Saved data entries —
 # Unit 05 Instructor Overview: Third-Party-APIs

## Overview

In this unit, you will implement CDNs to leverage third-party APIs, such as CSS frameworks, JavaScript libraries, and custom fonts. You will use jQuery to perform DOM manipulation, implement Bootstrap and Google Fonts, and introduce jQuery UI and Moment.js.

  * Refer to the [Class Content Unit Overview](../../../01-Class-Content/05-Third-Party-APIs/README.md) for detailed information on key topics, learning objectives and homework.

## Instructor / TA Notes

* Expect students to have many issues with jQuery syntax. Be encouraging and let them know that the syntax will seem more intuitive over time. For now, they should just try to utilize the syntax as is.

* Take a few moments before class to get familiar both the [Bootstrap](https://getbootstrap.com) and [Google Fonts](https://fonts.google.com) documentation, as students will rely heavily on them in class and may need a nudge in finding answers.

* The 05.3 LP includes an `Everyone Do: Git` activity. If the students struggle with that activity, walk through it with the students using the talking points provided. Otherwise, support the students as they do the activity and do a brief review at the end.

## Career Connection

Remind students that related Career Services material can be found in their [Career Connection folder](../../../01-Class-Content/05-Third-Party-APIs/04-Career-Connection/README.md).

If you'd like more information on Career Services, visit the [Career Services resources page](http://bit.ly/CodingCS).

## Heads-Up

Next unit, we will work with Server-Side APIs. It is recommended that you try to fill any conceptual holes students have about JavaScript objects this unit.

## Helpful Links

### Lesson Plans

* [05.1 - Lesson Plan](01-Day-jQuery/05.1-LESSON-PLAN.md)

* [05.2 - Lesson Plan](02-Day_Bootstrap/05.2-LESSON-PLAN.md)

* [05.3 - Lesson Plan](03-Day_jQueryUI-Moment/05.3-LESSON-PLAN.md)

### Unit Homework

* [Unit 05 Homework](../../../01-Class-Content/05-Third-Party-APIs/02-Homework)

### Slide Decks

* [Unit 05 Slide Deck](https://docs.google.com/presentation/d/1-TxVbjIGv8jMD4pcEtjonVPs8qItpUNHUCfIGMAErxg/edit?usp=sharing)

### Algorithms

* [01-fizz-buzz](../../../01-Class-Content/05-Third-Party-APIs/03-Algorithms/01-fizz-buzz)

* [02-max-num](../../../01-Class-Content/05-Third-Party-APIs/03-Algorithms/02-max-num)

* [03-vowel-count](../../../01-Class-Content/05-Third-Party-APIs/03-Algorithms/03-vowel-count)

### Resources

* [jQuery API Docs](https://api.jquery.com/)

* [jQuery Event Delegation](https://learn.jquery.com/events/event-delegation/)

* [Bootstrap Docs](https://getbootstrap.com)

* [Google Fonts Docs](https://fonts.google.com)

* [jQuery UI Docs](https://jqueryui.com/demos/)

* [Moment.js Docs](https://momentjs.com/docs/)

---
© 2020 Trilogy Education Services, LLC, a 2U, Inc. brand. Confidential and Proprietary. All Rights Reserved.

WORK REQUIRED —
To complete this exercise, set down every line above exactly once more.

ANSWER SECTION —
 # Unit 05 Instructor Overview: Third-Party-APIs

## Overview

In this unit, you will implement CDNs to leverage third-party APIs, such as CSS frameworks, JavaScript libraries, and custom fonts. You will use jQuery to perform DOM manipulation, implement Bootstrap and Google Fonts, and introduce jQuery UI and Moment.js.

  * Refer to the [Class Content Unit Overview](../../../01-Class-Content/05-Third-Party-APIs/README.md) for detailed information on key topics, learning objectives and homework.

## Instructor / TA Notes

* Expect students to have many issues with jQuery syntax. Be encouraging and let them know that the syntax will seem more intuitive over time. For now, they should just try to utilize the syntax as is.

* Take a few moments before class to get familiar both the [Bootstrap](https://getbootstrap.com) and [Google Fonts](https://fonts.google.com) documentation, as students will rely heavily on them in class and may need a nudge in finding answers.

* The 05.3 LP includes an `Everyone Do: Git` activity. If the students struggle with that activity, walk through it with the students using the talking points provided. Otherwise, support the students as they do the activity and do a brief review at the end.

## Career Connection

Remind students that related Career Services material can be found in their [Career Connection folder](../../../01-Class-Content/05-Third-Party-APIs/04-Career-Connection/README.md).

If you'd like more information on Career Services, visit the [Career Services resources page](http://bit.ly/CodingCS).

## Heads-Up

Next unit, we will work with Server-Side APIs. It is recommended that you try to fill any conceptual holes students have about JavaScript objects this unit.

## Helpful Links

### Lesson Plans

* [05.1 - Lesson Plan](01-Day-jQuery/05.1-LESSON-PLAN.md)

* [05.2 - Lesson Plan](02-Day_Bootstrap/05.2-LESSON-PLAN.md)

* [05.3 - Lesson Plan](03-Day_jQueryUI-Moment/05.3-LESSON-PLAN.md)

### Unit Homework

* [Unit 05 Homework](../../../01-Class-Content/05-Third-Party-APIs/02-Homework)

### Slide Decks

* [Unit 05 Slide Deck](https://docs.google.com/presentation/d/1-TxVbjIGv8jMD4pcEtjonVPs8qItpUNHUCfIGMAErxg/edit?usp=sharing)

### Algorithms

* [01-fizz-buzz](../../../01-Class-Content/05-Third-Party-APIs/03-Algorithms/01-fizz-buzz)

* [02-max-num](../../../01-Class-Content/05-Third-Party-APIs/03-Algorithms/02-max-num)

* [03-vowel-count](../../../01-Class-Content/05-Third-Party-APIs/03-Algorithms/03-vowel-count)

### Resources

* [jQuery API Docs](https://api.jquery.com/)

* [jQuery Event Delegation](https://learn.jquery.com/events/event-delegation/)

* [Bootstrap Docs](https://getbootstrap.com)

* [Google Fonts Docs](https://fonts.google.com)

* [jQuery UI Docs](https://jqueryui.com/demos/)

* [Moment.js Docs](https://momentjs.com/docs/)

---
© 2020 Trilogy Education Services, LLC, a 2U, Inc. brand. Confidential and Proprietary. All Rights Reserved.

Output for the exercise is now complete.